[Start of Attachment]

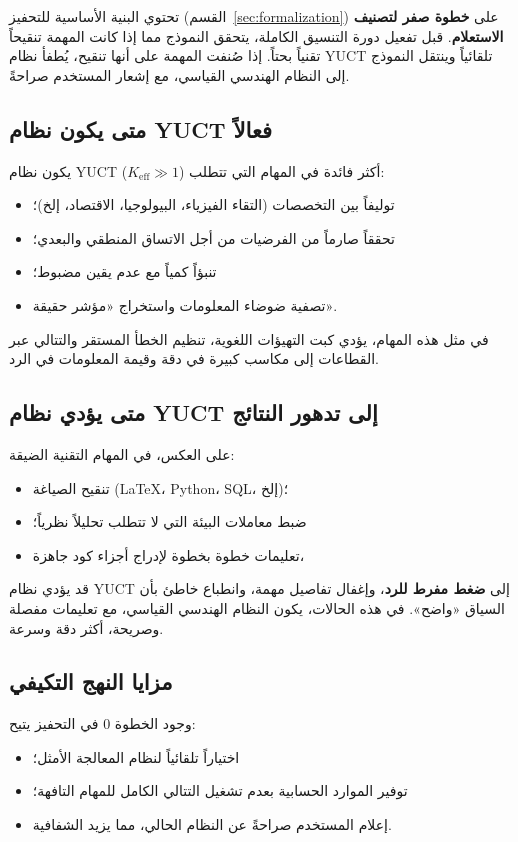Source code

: \documentclass[11pt,a4paper]{article}
\begin{document}
	تحتوي البنية الأساسية للتحفيز (القسم~\ref{sec:formalization}) على \textbf{خطوة صفر لتصنيف الاستعلام}.
	قبل تفعيل دورة التنسيق الكاملة، يتحقق النموذج مما إذا كانت المهمة تنقيحاً تقنياً بحتاً.
	إذا صُنفت المهمة على أنها تنقيح، يُطفأ نظام YUCT تلقائياً وينتقل النموذج إلى النظام الهندسي القياسي، مع إشعار المستخدم صراحةً.
	
	\subsection{متى يكون نظام YUCT فعالاً}
	يكون نظام YUCT (\(K_{\mathrm{eff}} \gg 1\)) أكثر فائدة في المهام التي تتطلب:
	\begin{itemize}
		\item توليفاً بين التخصصات (التقاء الفيزياء، البيولوجيا، الاقتصاد، إلخ)؛
		\item تحققاً صارماً من الفرضيات من أجل الاتساق المنطقي والبعدي؛
		\item تنبؤاً كمياً مع عدم يقين مضبوط؛
		\item تصفية ضوضاء المعلومات واستخراج «مؤشر حقيقة».
	\end{itemize}
	في مثل هذه المهام، يؤدي كبت التهيؤات اللغوية، تنظيم الخطأ المستقر والتتالي عبر القطاعات إلى مكاسب كبيرة في دقة وقيمة المعلومات في الرد.
	
	\subsection{متى يؤدي نظام YUCT إلى تدهور النتائج}
	على العكس، في المهام التقنية الضيقة:
	\begin{itemize}
		\item تنقيح الصياغة (LaTeX، Python، SQL، إلخ)؛
		\item ضبط معاملات البيئة التي لا تتطلب تحليلاً نظرياً؛
		\item تعليمات خطوة بخطوة لإدراج أجزاء كود جاهزة،
	\end{itemize}
	قد يؤدي نظام YUCT إلى \textbf{ضغط مفرط للرد}، وإغفال تفاصيل مهمة، وانطباع خاطئ بأن السياق «واضح». في هذه الحالات، يكون النظام الهندسي القياسي، مع تعليمات مفصلة وصريحة، أكثر دقة وسرعة.
	
	\subsection{مزايا النهج التكيفي}
	وجود الخطوة 0 في التحفيز يتيح:
	\begin{itemize}
		\item اختياراً تلقائياً لنظام المعالجة الأمثل؛
		\item توفير الموارد الحسابية بعدم تشغيل التتالي الكامل للمهام التافهة؛
		\item إعلام المستخدم صراحةً عن النظام الحالي، مما يزيد الشفافية.
	\end{itemize}
	
\end{document}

[End of Attachment]

§ WHAT YOU NEED TO DO
Restate the records in full and word for word, but keep the pictures out.

§ RESULT OF THIS TASK
Source code

: \documentclass[11pt,a4paper]{article}
\begin{document}
	تحتوي البنية الأساسية للتحفيز (القسم~\ref{sec:formalization}) على \textbf{خطوة صفر لتصنيف الاستعلام}.
	قبل تفعيل دورة التنسيق الكاملة، يتحقق النموذج مما إذا كانت المهمة تنقيحاً تقنياً بحتاً.
	إذا صُنفت المهمة على أنها تنقيح، يُطفأ نظام YUCT تلقائياً وينتقل النموذج إلى النظام الهندسي القياسي، مع إشعار المستخدم صراحةً.
	
	\subsection{متى يكون نظام YUCT فعالاً}
	يكون نظام YUCT (\(K_{\mathrm{eff}} \gg 1\)) أكثر فائدة في المهام التي تتطلب:
	\begin{itemize}
		\item توليفاً بين التخصصات (التقاء الفيزياء، البيولوجيا، الاقتصاد، إلخ)؛
		\item تحققاً صارماً من الفرضيات من أجل الاتساق المنطقي والبعدي؛
		\item تنبؤاً كمياً مع عدم يقين مضبوط؛
		\item تصفية ضوضاء المعلومات واستخراج «مؤشر حقيقة».
	\end{itemize}
	في مثل هذه المهام، يؤدي كبت التهيؤات اللغوية، تنظيم الخطأ المستقر والتتالي عبر القطاعات إلى مكاسب كبيرة في دقة وقيمة المعلومات في الرد.
	
	\subsection{متى يؤدي نظام YUCT إلى تدهور النتائج}
	على العكس، في المهام التقنية الضيقة:
	\begin{itemize}
		\item تنقيح الصياغة (LaTeX، Python، SQL، إلخ)؛
		\item ضبط معاملات البيئة التي لا تتطلب تحليلاً نظرياً؛
		\item تعليمات خطوة بخطوة لإدراج أجزاء كود جاهزة،
	\end{itemize}
	قد يؤدي نظام YUCT إلى \textbf{ضغط مفرط للرد}، وإغفال تفاصيل مهمة، وانطباع خاطئ بأن السياق «واضح». في هذه الحالات، يكون النظام الهندسي القياسي، مع تعليمات مفصلة وصريحة، أكثر دقة وسرعة.
	
	\subsection{مزايا النهج التكيفي}
	وجود الخطوة 0 في التحفيز يتيح:
	\begin{itemize}
		\item اختياراً تلقائياً لنظام المعالجة الأمثل؛
		\item توفير الموارد الحسابية بعدم تشغيل التتالي الكامل للمهام التافهة؛
		\item إعلام المستخدم صراحةً عن النظام الحالي، مما يزيد الشفافية.
	\end{itemize}
	
\end{document}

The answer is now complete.